Because these chemicals all contain carbon-fluorine bonds, one of the strongest bonds in organic chemistry, PFAS also possess staying power. Dubbed “forever chemicals,” they degrade very slowly — some may take over 1,000 years to break down according to a January 2021 Scientific American article — giving them plenty of time to bioaccumulate in the environment, wildlife, and people. In 2022, The Guardian reported the presence of PFAS in roughly 20 million acres of U.S. farmland, while a 2023 study by the U.S. Geological Survey noted that 45 percent of Americans’ tap water may contain the chemicals.
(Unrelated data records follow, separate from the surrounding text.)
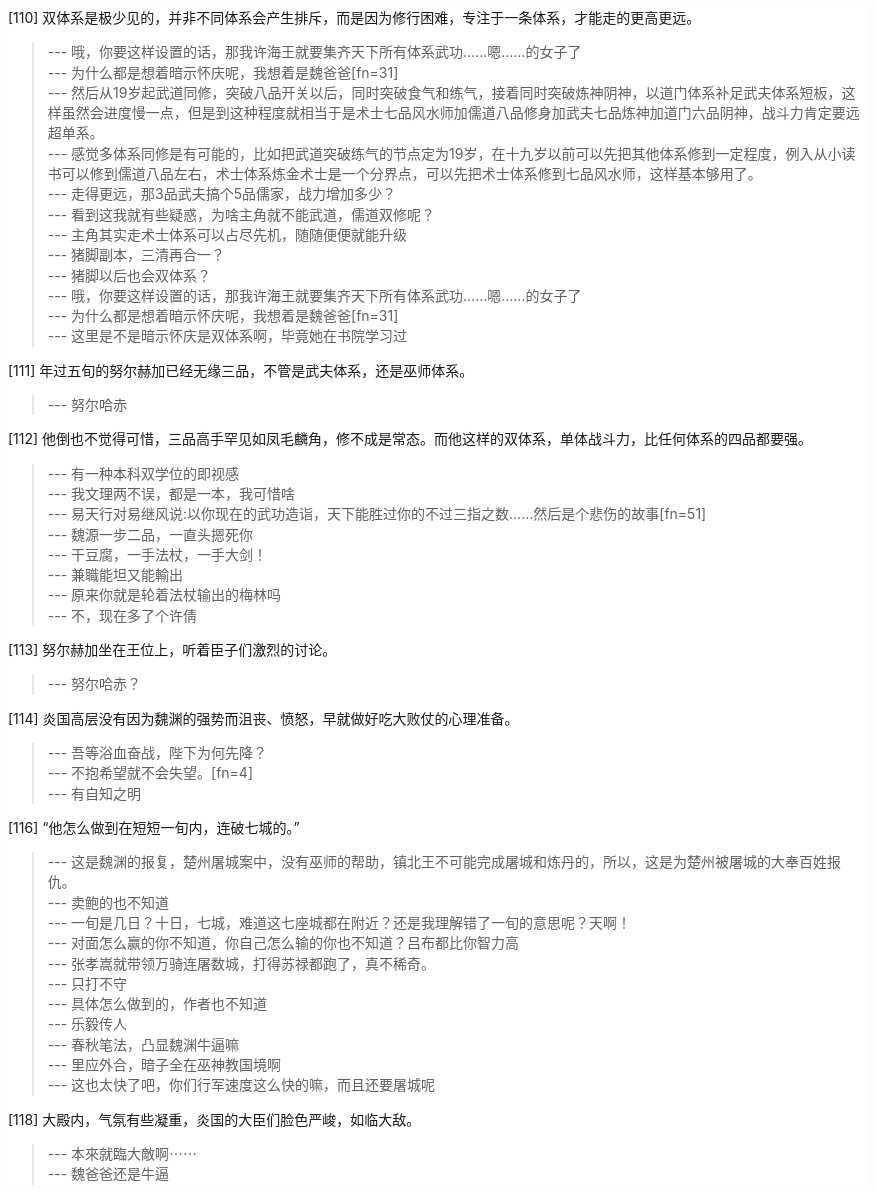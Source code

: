 [110] 双体系是极少见的，并非不同体系会产生排斥，而是因为修行困难，专注于一条体系，才能走的更高更远。
>--- 哦，你要这样设置的话，那我许海王就要集齐天下所有体系武功……嗯……的女子了<br>
>--- 为什么都是想着暗示怀庆呢，我想着是魏爸爸[fn=31]<br>
>--- 然后从19岁起武道同修，突破八品开关以后，同时突破食气和练气，接着同时突破炼神阴神，以道门体系补足武夫体系短板，这样虽然会进度慢一点，但是到这种程度就相当于是术士七品风水师加儒道八品修身加武夫七品炼神加道门六品阴神，战斗力肯定要远超单系。<br>
>--- 感觉多体系同修是有可能的，比如把武道突破练气的节点定为19岁，在十九岁以前可以先把其他体系修到一定程度，例入从小读书可以修到儒道八品左右，术士体系炼金术士是一个分界点，可以先把术士体系修到七品风水师，这样基本够用了。<br>
>--- 走得更远，那3品武夫搞个5品儒家，战力增加多少？<br>
>--- 看到这我就有些疑惑，为啥主角就不能武道，儒道双修呢？<br>
>--- 主角其实走术士体系可以占尽先机，随随便便就能升级<br>
>--- 猪脚副本，三清再合一？<br>
>--- 猪脚以后也会双体系？<br>
>--- 哦，你要这样设置的话，那我许海王就要集齐天下所有体系武功……嗯……的女子了<br>
>--- 为什么都是想着暗示怀庆呢，我想着是魏爸爸[fn=31]<br>
>--- 这里是不是暗示怀庆是双体系啊，毕竟她在书院学习过<br>

[111] 年过五旬的努尔赫加已经无缘三品，不管是武夫体系，还是巫师体系。
>--- 努尔哈赤<br>

[112] 他倒也不觉得可惜，三品高手罕见如凤毛麟角，修不成是常态。而他这样的双体系，单体战斗力，比任何体系的四品都要强。
>--- 有一种本科双学位的即视感<br>
>--- 我文理两不误，都是一本，我可惜啥<br>
>--- 易天行对易继风说:以你现在的武功造诣，天下能胜过你的不过三指之数……然后是个悲伤的故事[fn=51]<br>
>--- 魏源一步二品，一直头摁死你<br>
>--- 干豆腐，一手法杖，一手大剑！<br>
>--- 兼職能坦又能輸出<br>
>--- 原来你就是轮着法杖输出的梅林吗<br>
>--- 不，现在多了个许倩<br>

[113] 努尔赫加坐在王位上，听着臣子们激烈的讨论。
>--- 努尔哈赤？<br>

[114] 炎国高层没有因为魏渊的强势而沮丧、愤怒，早就做好吃大败仗的心理准备。
>--- 吾等浴血奋战，陛下为何先降？<br>
>--- 不抱希望就不会失望。[fn=4]<br>
>--- 有自知之明<br>

[116] “他怎么做到在短短一旬内，连破七城的。”
>--- 这是魏渊的报复，楚州屠城案中，没有巫师的帮助，镇北王不可能完成屠城和炼丹的，所以，这是为楚州被屠城的大奉百姓报仇。<br>
>--- 卖鲍的也不知道<br>
>--- 一旬是几日？十日，七城，难道这七座城都在附近？还是我理解错了一旬的意思呢？天啊！<br>
>--- 对面怎么赢的你不知道，你自己怎么输的你也不知道？吕布都比你智力高<br>
>--- 张孝嵩就带领万骑连屠数城，打得苏禄都跑了，真不稀奇。<br>
>--- 只打不守<br>
>--- 具体怎么做到的，作者也不知道<br>
>--- 乐毅传人<br>
>--- 春秋笔法，凸显魏渊牛逼嘛<br>
>--- 里应外合，暗子全在巫神教国境啊<br>
>--- 这也太快了吧，你们行军速度这么快的嘛，而且还要屠城呢<br>

[118] 大殿内，气氛有些凝重，炎国的大臣们脸色严峻，如临大敌。
>--- 本來就臨大敵啊⋯⋯<br>
>--- 魏爸爸还是牛逼<br>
FOR YOU: Standards Address PFAS in Everyday Products

Greater knowledge has spurred worldwide efforts to restrict and remediate PFAS. In 2020, the European Union’s environmental treaty, the “Stockholm Convention on Persistent Organic Pollutants,” banned the use of perfluorooctanoic acid (PFOA). It additionally aims to eliminate the use of perfluorooctanesulfonic acid (PFOS). Also in 2020, Japan forbade the manufacturing and use of PFOS and PFOA. Meanwhile, the U.S. Food and Drug Administration (FDA) phased out the use of PFOS and PFOA in 2016. On a state level, Maine outlawed the sale of carpets, rugs, and fabric treatments containing PFAS in 2023, and the sale of all new products containing PFAS by 2030. Other states, including Colorado, Maryland, New York, and Washington, have restricted or prohibited new products with intentionally added PFAS. 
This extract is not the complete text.